- The Washington Times - Wednesday, September 1, 2021

The Biden administration, faced with a court order to resume federal oil and gas leasing, has resurrected a Trump-era plan to offer millions of acres in the Gulf of Mexico that environmentalists describe as the largest offshore sale in U.S. history.

The Interior Department said Tuesday that it would publish a notice this month offering 80.8 million acres in the Gulf. The department is revising the Trump administration’s 79.7-million-acre plan, which was canceled shortly after President Biden took office as part of his “pause” on new oil and gas activity on federal lands and waters.

A coalition of climate organizations promptly sued in federal court to block the sale. The lawsuit said the order relied on “arbitrary environmental analyses” and cited the disconnect with Mr. Biden’s ambitious climate change agenda.

“President Biden’s administration has recognized that climate change presents immense harms and that bold, immediate actions are needed to achieve emission reductions and curb the climate emergency facing the globe,” said the lawsuit, filed by Earthjustice. “Despite this, the Biden administration’s Interior Department is holding Lease Sale 257.”

The Bureau of Ocean Energy Management estimated that the sale would result in the production of up to 1.12 billion barrels of oil and 4.4 trillion cubic feet of natural gas over a period of at least 50 years. The lawsuit said the production would “magnify greenhouse emissions worldwide.”

“The sale will offer over 80 million acres of public waters to the oil and gas industry, making it the largest offshore lease sale in U.S. history,” the complaint said.

The administration is moving forward with a sale it nixed just seven months ago to comply with U.S. District Court Judge Terry Doughty’s June order halting the leasing freeze pending the outcome of a lawsuit filed by 13 states.

The Justice Department told the court last week that it would submit the Record of Decision for the lease sale by the end of August and publish the sale notice in September.

H. Sterling Burnett, a senior fellow at the free market Heartland Institute, said the president was out of options.

“Nothing Biden could have done will make the environmentalists happy because the court, to be fair, didn’t give him much choice,” said Mr. Burnett. “He had to offer leases. That’s what the court was clear about because under the law, every few months, you’ve got to offer leases.”

Dusting off the Gulf of Mexico proposal, known as Lease Sale 257, made sense because the Trump administration had laid the groundwork, he said.

“[Mr. Biden] has disobeyed the law for as long as he could. He’s got to do something. The easiest thing to do is bring one [sale] that Trump had basically already approved, so there’s no effort on his administration’s part,” Mr. Burnett said.

The American Petroleum Institute said it was “encouraged that the Interior Department appears to be taking the first steps toward following part of the Court’s order to resume federal oil and natural gas leasing.”

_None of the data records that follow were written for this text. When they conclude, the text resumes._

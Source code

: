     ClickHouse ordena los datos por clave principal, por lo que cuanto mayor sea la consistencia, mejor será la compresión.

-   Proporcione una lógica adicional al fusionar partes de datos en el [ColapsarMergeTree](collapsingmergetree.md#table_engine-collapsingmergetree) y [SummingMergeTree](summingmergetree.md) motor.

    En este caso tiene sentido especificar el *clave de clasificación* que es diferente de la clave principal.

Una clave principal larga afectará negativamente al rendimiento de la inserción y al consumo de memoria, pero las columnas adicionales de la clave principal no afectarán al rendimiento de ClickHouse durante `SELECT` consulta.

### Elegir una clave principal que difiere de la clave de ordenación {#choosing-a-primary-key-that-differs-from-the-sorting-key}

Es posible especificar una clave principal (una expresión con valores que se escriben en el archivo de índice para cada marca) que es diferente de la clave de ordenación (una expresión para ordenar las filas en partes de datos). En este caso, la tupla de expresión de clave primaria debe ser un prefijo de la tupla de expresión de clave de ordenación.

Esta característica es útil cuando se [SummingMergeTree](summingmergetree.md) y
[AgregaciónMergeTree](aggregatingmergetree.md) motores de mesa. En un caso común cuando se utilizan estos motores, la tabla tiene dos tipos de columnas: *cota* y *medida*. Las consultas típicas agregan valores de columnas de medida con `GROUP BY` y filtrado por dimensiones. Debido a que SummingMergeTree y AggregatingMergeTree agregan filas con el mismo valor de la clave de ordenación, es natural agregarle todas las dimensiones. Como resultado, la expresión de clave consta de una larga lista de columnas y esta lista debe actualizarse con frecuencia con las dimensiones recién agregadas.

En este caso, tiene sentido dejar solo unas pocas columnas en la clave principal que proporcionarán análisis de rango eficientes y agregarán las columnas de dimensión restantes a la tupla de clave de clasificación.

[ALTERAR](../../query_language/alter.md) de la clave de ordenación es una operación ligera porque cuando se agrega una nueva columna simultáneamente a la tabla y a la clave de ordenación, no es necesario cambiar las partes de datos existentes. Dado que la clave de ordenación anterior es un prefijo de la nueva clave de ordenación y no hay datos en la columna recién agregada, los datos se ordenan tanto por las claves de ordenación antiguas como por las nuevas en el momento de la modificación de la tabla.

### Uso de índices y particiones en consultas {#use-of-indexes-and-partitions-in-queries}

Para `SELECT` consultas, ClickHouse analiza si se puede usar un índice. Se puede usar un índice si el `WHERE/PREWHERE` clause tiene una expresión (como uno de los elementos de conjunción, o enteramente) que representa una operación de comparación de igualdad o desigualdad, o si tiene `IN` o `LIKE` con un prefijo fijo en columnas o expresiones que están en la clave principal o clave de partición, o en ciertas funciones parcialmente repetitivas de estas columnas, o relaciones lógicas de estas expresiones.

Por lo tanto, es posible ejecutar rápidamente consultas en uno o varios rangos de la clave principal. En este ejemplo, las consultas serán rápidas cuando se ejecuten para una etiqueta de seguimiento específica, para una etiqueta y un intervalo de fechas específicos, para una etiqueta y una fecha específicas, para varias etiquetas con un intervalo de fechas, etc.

“We look forward to hearing more details on the administration’s plans for both onshore and offshore lease sales as directed,” Kevin O’Scannlain, the institute’s vice president of upstream policy, said in a statement.

Indeed, advocates for oil and gas drilling and exploration on federal lands are growing impatient for the administration to offer an onshore leasing sale.

The Bureau of Land Management on Tuesday posted a series of notices for proposed onshore auctions in Western states expected early next year.

The Western Energy Alliance and Petroleum Association of Wyoming filed a brief Tuesday in their federal lawsuit against the leasing freeze asking the court to expedite their case. They cited the administration’s “intention not to hold any lease sales in 2021.”

“The Biden Administration’s failure to comply with Judge Doughty’s order to resume leasing on federal lands represents an immediate blow to the funding of public education in Wyoming,” said Pete Obermueller, the association’s president. “By proceeding directly to the merits of our case we believe we can compel the federal government to uphold its obligations under the Mineral Leasing Act.”

Larry Behrens, Western state director for Power the Future, accused Mr. Biden of “hitting our energy workers with a one-two punch.”

“The fact the Interior Department is creating every possible obstacle against production while the President begs OPEC for more oil only makes sense when you realize Joe Biden puts the green agenda ahead of our working families,” he said in an email.

Interior said it would also “undertake a programmatic analysis to address what changes in the Department’s programs may be necessary to meet the President’s targets of cutting greenhouse gas emissions in half by 2030 and achieving net zero greenhouse gas emissions by 2050.”